It just seems then that there is no real way for me as a developer to transfer
all the accumulated knowledge I already have about AWS to your framework.
Looking through Architect's source, it actually seems as if everything is done
via the AWS Javascript SDK, which seems a bit ... odd, to say the least. I'd
even venture as far as saying it goes against the AWS Well Architected
Framework guidelines (1) (which recommends using CloudFormation).

> No auth support is false. We support session out of the box and you're free
> to impl any auth scheme of your choosing.

Apologies, I couldn't find any mention in the docs. I meant more in terms of
using an AWS service such as Cognito Federated Identities, and in terms of
protecting API routes with either AWS_IAM, API keys or Cognito Authorizers.

> CORS could be implemented in the file format....

An Architect project deployment is not exactly repeatable if I still have to
go to the Web Console to enable CORS now, is it?

> Magic folders!

I personally would prefer either my project's root `node_modules` or a Webpack
bundle be deployed, over which I have some measure of control. Node already
has a hard enough time with its resolution algorithms, must we add to the
madness?

> Serverless framework is an abstraction that is easily as verbose as CF

I can't agree with you on Serverless being as verbose as CloudFormation, and I
think you should know better as someone who has dealt with the complexity of
setting up API Gateway programatically.

> but I'm not interested in comparing to it because we have different goals.

I think the comparisons are fair - both Architect and Serverless claim to be
"Serverless frameworks". I could be in the minority though.
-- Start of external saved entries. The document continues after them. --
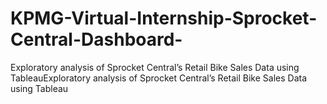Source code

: # KPMG-Virtual-Internship-Sprocket-Central-Dashboard-
Exploratory analysis of Sprocket Central’s Retail Bike Sales Data using TableauExploratory analysis of Sprocket Central’s Retail Bike Sales Data using Tableau
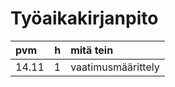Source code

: # Työaikakirjanpito

| pvm | h | mitä tein |
| :--- | ---: | :--- |
| 14.11 | 1 | vaatimusmäärittely |
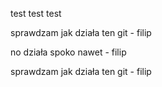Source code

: test test test


sprawdzam jak działa ten git - filip

no działa spoko nawet - filip

sprawdzam jak działa ten git - filip

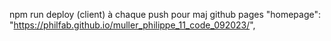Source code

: npm run deploy (client) à chaque push pour maj github pages
"homepage": "https://philfab.github.io/muller_philippe_11_code_092023/",
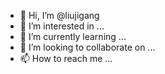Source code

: - 👋 Hi, I’m @liujigang
- 👀 I’m interested in ...
- 🌱 I’m currently learning ...
- 💞️ I’m looking to collaborate on ...
- 📫 How to reach me ...

<!---
liujigang/liujigang is a ✨ special ✨ repository because its `README.md` (this file) appears on your GitHub profile.
You can click the Preview link to take a look at your changes.
--->
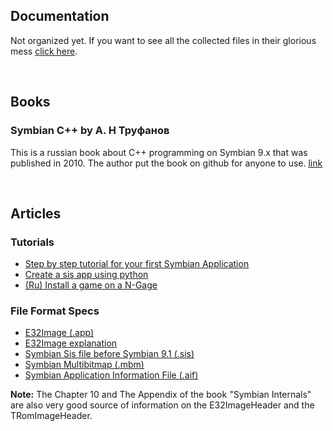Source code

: ## Documentation

Not organized yet. If you want to see all the collected files in their glorious mess [click here](https://mega.nz/#F!KosSkQBb!XuosCJO55zbS_0LLrBeE8g).

<br>

## Books

### Symbian C++ by А. Н Труфанов

This is a russian book about C++ programming on Symbian 9.x that was published in 2010. The author put the book on github for anyone to use. [link](https://github.com/trufanov-nok/SymbianBook_ru) 

<br>

## Articles

### Tutorials
* [Step by step tutorial for your first Symbian Application](https://github.com/sapandiwakar/Symbian-Application-Development-Tutorials)
* [Create a sis app using python](http://www.mobilenin.com/pys60/info_standalone_application.htm)
* [(Ru) Install a game on a N-Gage](http://rutracker.org/forum/viewtopic.php?t=329313)

### File Format Specs

* [E32Image (.app)](https://web.archive.org/web/20091213034509/http://wiki.forum.nokia.com/index.php/E32Image) 
* [E32Image explanation](http://web.archive.org/web/20070616175615/http://www.antonypranata.com/articles/e32fileformat.html)
* [Symbian Sis file before Symbian 9.1 (.sis)](http://www.thoukydides.webspace.virginmedia.com/sis.html)
* [Symbian Multibitmap (.mbm)](http://fileformats.archiveteam.org/wiki/EPOC_MBM)
* [Symbian Application Information File (.aif)](http://fileformats.archiveteam.org/wiki/EPOC_AIF)

**Note:** The Chapter 10 and The Appendix of the book "Symbian Internals" are also very good source of information on the E32ImageHeader and the TRomImageHeader.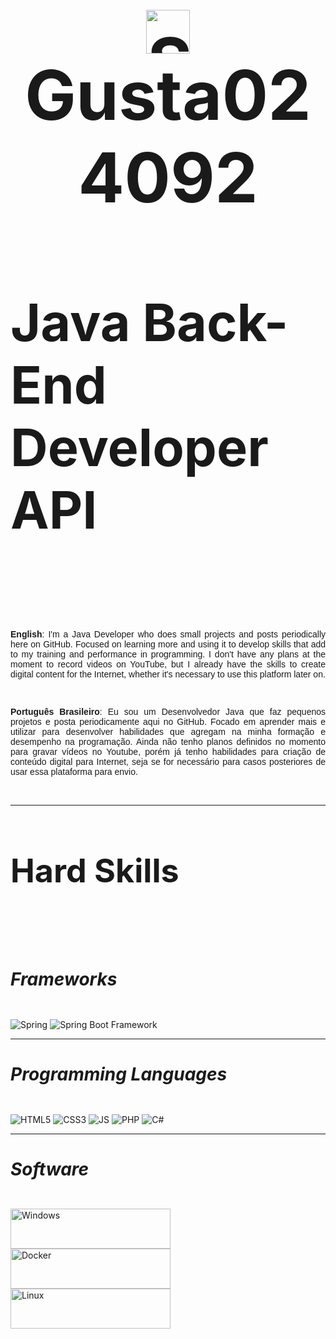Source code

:   
  <h1 style="text-align: center; font-size: 82pt">
      <img src="https://raw.githubusercontent.com/Tarikul-Islam-Anik/Animated-Fluent-Emojis/master/Emojis/Smilies/Smiling%20Face%20with%20Sunglasses.png" alt="Smiling Face with Sunglasses" width="70" height="70" /> Gusta024092 
  </h1>

  <div style="font-size: 62pt;">
    <h4>Java Back-End Developer API </h4>
  </div>
  <br>
  
  <div align="justify" style="font-family: Arial;" >
    <p>
      <strong>English</strong>: I'm a Java Developer who does small projects and posts periodically here on GitHub. Focused on learning more and using it to develop skills that add to my training and performance in programming. I don't have any plans at the moment to record videos on YouTube, but I already have the skills to create digital content for the Internet, whether it's necessary to use this platform later on.
    </p>
    <br>
    <p>
      <strong>Português Brasileiro</strong>: Eu sou um Desenvolvedor Java que faz pequenos projetos e posta periodicamente aqui no GitHub. Focado em aprender mais e utilizar para desenvolver habilidades que agregam na minha formação e desempenho na programação. Ainda não tenho planos definidos no momento para gravar vídeos no Youtube, porém já tenho habilidades para criação de conteúdo digital para Internet, seja se for necessário para casos posteriores de usar essa plataforma para envio.
    </p>
  </div>
  <br>
  <hr>
  <div>
    <h4 style="font-size: 52px">Hard Skills </h4>
    <br>
    <h5 style="font-size: 28px">Frameworks </h5>
    <img href="https://spring.io/tools" src="https://img.shields.io/badge/Spring-6DB33F?style=for-the-badge&logo=spring&logoColor=white" alt="Spring" />
    <img href="https://spring.io/tools" src="https://img.shields.io/badge/Spring_Boot-F2F4F9?style=for-the-badge&logo=spring-boot" alt="Spring Boot Framework" />
  </div>
  <hr>
  <div>
    <h5 style="font-size: 28px">Programming Languages</h5>
    <img src="https://img.shields.io/badge/HTML5-E34F26?style=for-the-badge&logo=html5&logoColor=white" alt="HTML5" />
    <img src="https://img.shields.io/badge/CSS3-1572B6?style=for-the-badge&logo=css3&logoColor=white" alt="CSS3" />
    <img src="https://img.shields.io/badge/JavaScript-323330?style=for-the-badge&logo=javascript&logoColor=F7DF1E" alt="JS" />
    <img src="https://img.shields.io/badge/PHP-777BB4?style=for-the-badge&logo=php&logoColor=white" alt="PHP" />
    <img src="https://img.shields.io/badge/C%23-239120?style=for-the-badge&logo=csharp&logoColor=white" alt="C#" />
  </div>
  <hr>
  <div>
    <h5 style="font-size: 28px">Software</h5>
    <img src="https://img.shields.io/badge/Windows-0078D6?style=for-the-badge&logo=windows&logoColor=white" alt="Windows" width=256 height=64 />
  </div>
  <div>
    <img src="https://img.shields.io/badge/Docker-2CA5E0?style=for-the-badge&logo=docker&logoColor=white" alt="Docker" width=256 height=64 />
  </div>
  <div>
    <img src="https://img.shields.io/badge/Linux-FCC624?style=for-the-badge&logo=linux&logoColor=black" alt="Linux" width=256 height=64 />
  </div>
  
  <!--
  **Gusta024092/Gusta024092** is a ✨ _special_ ✨ repository because its `README.md` (this file) appears on your GitHub profile.
  
  Here are some ideas to get you started:
  
  - 🔭 I’m currently working on ...
  - 🌱 I’m currently learning ...
  - 👯 I’m looking to collaborate on ...
  - 🤔 I’m looking for help with ...
  - 💬 Ask me about ...
  - 📫 How to reach me: ...
  - 😄 Pronouns: ...
  - ⚡ Fun fact: ...
  -->
  
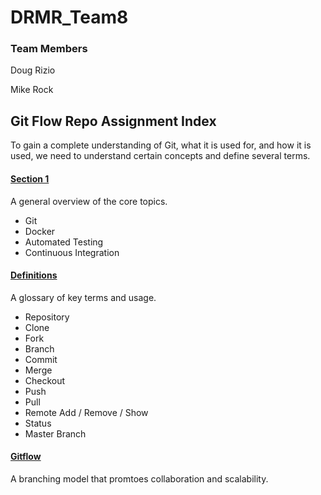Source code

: # DRMR_Team8 

### Team Members

Doug Rizio

Mike Rock



## Git Flow Repo Assignment Index 

To gain a complete understanding of Git, what it is used for, and how it is used, we need to understand certain concepts and define several terms.


#### [Section 1](Section_1_overview.md)

A general overview of the core topics.
- Git
- Docker
- Automated Testing
- Continuous Integration


#### [Definitions](/definitions.md)
A glossary of key terms and usage.
- Repository
- Clone
- Fork
- Branch
- Commit
- Merge
- Checkout
- Push
- Pull 
- Remote Add / Remove / Show
- Status
- Master Branch


#### [Gitflow](/gitflow.md)
A branching model that promtoes collaboration and scalability. 
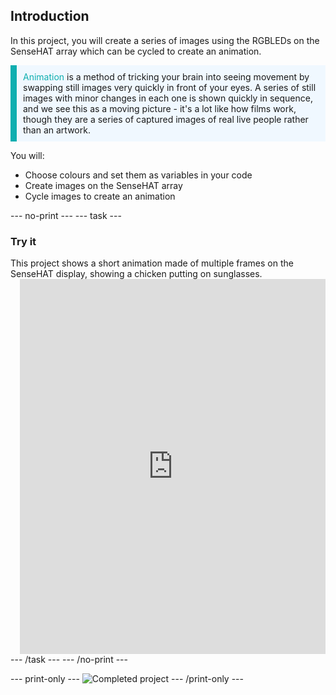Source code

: ## Introduction

In this project, you will create a series of images using the RGBLEDs on the SenseHAT array which can be cycled to create an animation.

<p style="border-left: solid; border-width:10px; border-color: #0faeb0; background-color: aliceblue; padding: 10px;">
<span style="color: #0faeb0">Animation</span> is a method of tricking your brain into seeing movement by swapping still images very quickly in front of your eyes. A series of still images with minor changes in each one is shown quickly in sequence, and we see this as a moving picture - it's a lot like how films work, though they are a series of captured images of real live people rather than an artwork.
</p>

You will:
+ Choose colours and set them as variables in your code
+ Create images on the SenseHAT array
+ Cycle images to create an animation

--- no-print ---
--- task ---
### Try it
<div style="display: flex; flex-wrap: wrap">
<div style="flex-basis: 175px; flex-grow: 1">  
This project shows a short animation made of multiple frames on the SenseHAT display, showing a chicken putting on sunglasses.
</div>
</div>
<div class="scratch-preview" style="margin-left: 15px;">
  <iframe src="https://trinket.io/embed/python/72a534602f?outputOnly=true&runOption=run&start=result" width="100%" height="600" frameborder="0" marginwidth="0" marginheight="0" allowfullscreen></iframe>

</div>
--- /task ---
--- /no-print ---

--- print-only ---
![Completed project](images/showcase_static.png)
--- /print-only ---
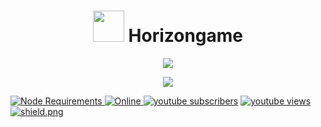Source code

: <h1 align="center"> <img src='https://cdn.discordapp.com/avatars/688407554904162365/b91454b73477486d08be0830e383dc12.png?size=1024' height='50'> Horizongame</h1>


<p align="center">
  <a href="http://forthebadge.com/">
    <img src="http://forthebadge.com/images/badges/built-with-love.svg"/>
  </a>
</p>

<p align="center">
  <a href="https://standardjs.com/">
    <img src="https://cdn.rawgit.com/feross/standard/master/badge.svg" />
  </a>
</p>

  </a>
  <a href="https://nodejs.org/dist/latest-v14.x/">
    <img src="https://img.shields.io/static/v1?label=node&message=>=14.0.0&color=success&logo=Node.js&logoColor=white" alt="Node Requirements">
  </a>
  <a href="https://discord.gg/vkKwAKjn7G">
    <img src="https://img.shields.io/discord/833599070684708865?color=%237289DA&label=Support&logo=discord&logoColor=white" alt="Online"> 
  </a>
<a href="https://youtube.com/channel/UCb_BqSRLhOoqbXSk_V6LT0A?sub_confirmation=1">
      <img alt="youtube subscribers" title="Subscribe to my YouTube channel" src="https://freshidea.com/jonah/youtube-api/subscribers-badge.php?label=Subscribers&style=for-the-badge&color=red&labelColor=ce4630"/></a> 
    <a href="">
      <img alt="youtube views" title="YouTube views" src="https://freshidea.com/jonah/youtube-api/view-count-badge.php?label=View+Count&style=for-the-badge&color=blue&labelColor=0b689d"/>
<a href="https://github.com/discordjs">
    <img src="https://img.shields.io/badge/discord.js-v12.3.1-blue.svg?logo=npm" alt="shield.png">
  </a>
</p>
<p align="center">
  
</p>

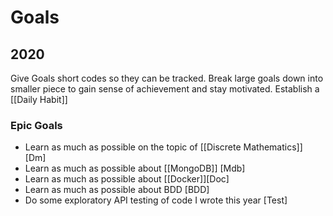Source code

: # Goals
## 2020

Give Goals short codes so they can be tracked. Break large goals down into smaller piece to gain sense of achievement and stay motivated. Establish a [[Daily Habit]]

### Epic Goals
- Learn as much as possible on the topic of [[Discrete Mathematics]] [Dm]
- Learn as much as possible about [[MongoDB]] [Mdb]
- Learn as much as possible about [[Docker]][Doc]
- Learn as much as possible about BDD [BDD]
- Do some exploratory API testing of code I wrote this year [Test]

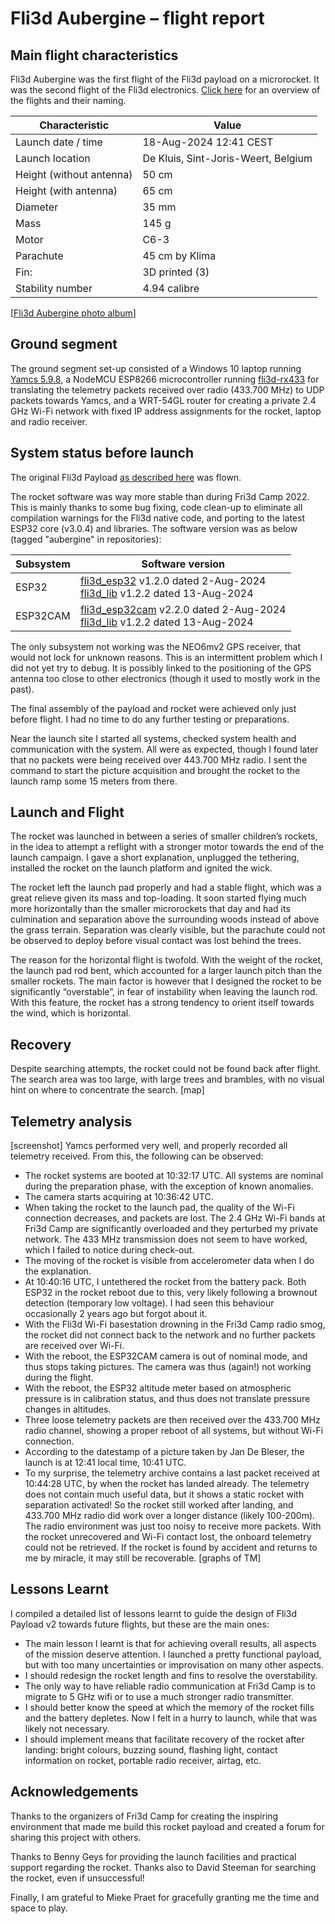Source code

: # Fli3d Aubergine – flight report
## Main flight characteristics
Fli3d Aubergine was the first flight of the Fli3d payload on a microrocket.  It was the second flight of the Fli3d electronics. [Click here](https://github.com/jmwislez/fli3d/blob/master/README.md#flights) for an overview of the flights and their naming.

| Characteristic | Value |
| - | - |
| Launch date / time | 18-Aug-2024 12:41 CEST |
| Launch location | De Kluis, Sint-Joris-Weert, Belgium |
| Height (without antenna) | 50 cm |
| Height (with antenna) | 65 cm |
| Diameter | 35 mm |
| Mass | 145 g |
| Motor | C6-3 |
| Parachute | 45 cm by Klima |
| Fin: | 3D printed (3) |
| Stability number | 4.94 calibre |

[[Fli3d Aubergine photo album](https://photos.app.goo.gl/HriTFwFs2qNNNqe7A)]

## Ground segment
The ground segment set-up consisted of a Windows 10 laptop running [Yamcs 5.9.8](https://yamcs.org), a NodeMCU ESP8266 microcontroller running [fli3d-rx433](https://github.com/jmwislez/fli3d_rx433) for translating the telemetry packets received over radio (433.700 MHz) to UDP packets towards Yamcs, and a WRT-54GL router for creating a private 2.4 GHz Wi-Fi network with fixed IP address assignments for the rocket, laptop and radio receiver.

## System status before launch
The original Fli3d Payload [as described here](https://github.com/jmwislez/fli3d/blob/master/HARDWARE.md#fli3d-hardware) was flown.

The rocket software was way more stable than during Fri3d Camp 2022.  This is mainly thanks to some bug fixing, code clean-up to eliminate all compilation warnings for the Fli3d native code, and porting to the latest ESP32 core (v3.0.4) and libraries.  The software version was as below (tagged "aubergine" in repositories):

| Subsystem | Software version |
| - | - |
| ESP32 | [fli3d_esp32](https://github.com/jmwislez/fli3d_esp32/) v1.2.0 dated 2-Aug-2024 <br /> [fli3d_lib](https://github.com/jmwislez/fli3d_lib/) v1.2.2 dated 13-Aug-2024 |
| ESP32CAM | [fli3d_esp32cam](https://github.com/jmwislez/fli3d_esp32cam/) v2.2.0 dated 2-Aug-2024 <br /> [fli3d_lib](https://github.com/jmwislez/fli3d_lib/) v1.2.2 dated 13-Aug-2024 |

The only subsystem not working was the NEO6mv2 GPS receiver, that would not lock for unknown reasons.  This is an intermittent problem which I did not yet try to debug.  It is possibly linked to the positioning of the GPS antenna too close to other electronics (though it used to mostly work in the past).

The final assembly of the payload and rocket were achieved only just before flight. I had no time to do any further testing or preparations.  

Near the launch site I started all systems, checked system health and communication with the system.  All were as expected, though I found later that no packets were being received over 443.700 MHz radio. I sent the command to start the picture acquisition and brought the rocket to the launch ramp some 15 meters from there.

## Launch and Flight
The rocket was launched in between a series of smaller children’s rockets, in the idea to attempt a reflight with a stronger motor towards the end of the launch campaign.  I gave a short explanation, unplugged the tethering, installed the rocket on the launch platform and ignited the wick. 

The rocket left the launch pad properly and had a stable flight, which was a great relieve given its mass and top-loading.  It soon started flying much more horizontally than the smaller microrockets that day and had its culmination and separation above the surrounding woods instead of above the grass terrain. Separation was clearly visible, but the parachute could not be observed to deploy before visual contact was lost behind the trees.

The reason for the horizontal flight is twofold.  With the weight of the rocket, the launch pad rod bent, which accounted for a larger launch pitch than the smaller rockets.  The main factor is however that I designed the rocket to be significantly “overstable”, in fear of instability when leaving the launch rod.  With this feature, the rocket has a strong tendency to orient itself towards the wind, which is horizontal. 

## Recovery
Despite searching attempts, the rocket could not be found back after flight.  The search area was too large, with large trees and brambles, with no visual hint on where to concentrate the search.
[map]

## Telemetry analysis
[screenshot]
Yamcs performed very well, and properly recorded all telemetry received.  From this, the following can be observed:
*	The rocket systems are booted at 10:32:17 UTC. All systems are nominal during the preparation phase, with the exception of known anomalies.
*	The camera starts acquiring at 10:36:42 UTC.
*	When taking the rocket to the launch pad, the quality of the Wi-Fi connection decreases, and packets are lost.  The 2.4 GHz Wi-Fi bands at Fri3d Camp are significantly overloaded and they perturbed my private network.  The 433 MHz transmission does not seem to have worked, which I failed to notice during check-out.
*	The moving of the rocket is visible from accelerometer data when I do the explanation.  
*	At 10:40:16 UTC, I untethered the rocket from the battery pack.  Both ESP32 in the rocket reboot due to this, very likely following a brownout detection (temporary low voltage).  I had seen this behaviour occasionally 2 years ago but forgot about it.
*	With the Fli3d Wi-Fi basestation drowning in the Fri3d Camp radio smog, the rocket did not connect back to the network and no further packets are received over Wi-Fi.  
*	With the reboot, the ESP32CAM camera is out of nominal mode, and thus stops taking pictures.  The camera was thus (again!) not working during the flight.  
*	With the reboot, the ESP32 altitude meter based on atmospheric pressure is in calibration status, and thus does not translate pressure changes in altitudes.
*	Three loose telemetry packets are then received over the 433.700 MHz radio channel, showing a proper reboot of all systems, but without Wi-Fi connection.
*	According to the datestamp of a picture taken by Jan De Bleser, the launch is at 12:41 local time, 10:41 UTC.
*	To my surprise, the telemetry archive contains a last packet received at 10:44:28 UTC, by when the rocket has landed already.  The telemetry does not contain much useful data, but it shows a static rocket with separation activated!  So the rocket still worked after landing, and 433.700 MHz radio did work over a longer distance (likely 100-200m).  The radio environment was just too noisy to receive more packets.
With the rocket unrecovered and Wi-Fi contact lost, the onboard telemetry could not be retrieved.  If the rocket is found by accident and returns to me by miracle, it may still be recoverable.
[graphs of TM]

## Lessons Learnt
I compiled a detailed list of lessons learnt to guide the design of Fli3d Payload v2 towards future flights, but these are the main ones:
* The main lesson I learnt is that for achieving overall results, all aspects of the mission deserve attention.  I launched a pretty functional payload, but with too many uncertainties or improvisation on many other aspects.
* I should redesign the rocket length and fins to resolve the overstability.
* The only way to have reliable radio communication at Fri3d Camp is to migrate to 5 GHz wifi or to use a much stronger radio transmitter.
* I should better know the speed at which the memory of the rocket fills and the battery depletes.  Now I felt in a hurry to launch, while that was likely not necessary.
* I should implement means that facilitate recovery of the rocket after landing: bright colours, buzzing sound, flashing light, contact information on rocket, portable radio receiver, airtag, etc.

## Acknowledgements
Thanks to the organizers of Fri3d Camp for creating the inspiring environment that made me build this rocket payload and created a forum for sharing this project with others.

Thanks to Benny Geys for providing the launch facilities and practical support regarding the rocket.  Thanks also to David Steeman for searching the rocket, even if unsuccessful!  

Finally, I am grateful to Mieke Praet for gracefully granting me the time and space to play.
> Serverless is an abstraction between clouds. If mulitcloud is your goal: use
> Serverless.

I mean... you're not wrong, but that's grossly oversimplifying it. I've
personally added support for Serverless AWS projects to allow hooking up
Lambdas to Cognito User Pool triggers. That's a pretty solid AWS-only use-
case, that likely isn't available on other cloud platforms (or at least, I
never implemented it for them).

> SAM is a flavor of CF which is def less verbose but still very vendor
> specific and …wordy.

Well, isn't Architect vendor-specific as well?

> This isn't a 'pet framework of the month'. I do take mild offense to that.

Apologies for that remark. I'll be honest - I'm not really interested in the
story behind the framework, I'm more interested in what it brings to the
table. I'm glad your project worked for you and your company, and I wish it
the best, but personally I don't see why Architect couldn't have just been a
layer of syntax sugar over SAM/Serverless framework. If there was a killer
feature that's specific to Architect, I can't see it (unless you count the
file format as a feature).

(1)
[https://d1.awsstatic.com/whitepapers/architecture/AWS_Well-A...](https://d1.awsstatic.com/whitepapers/architecture/AWS_Well-
Architected_Framework.pdf)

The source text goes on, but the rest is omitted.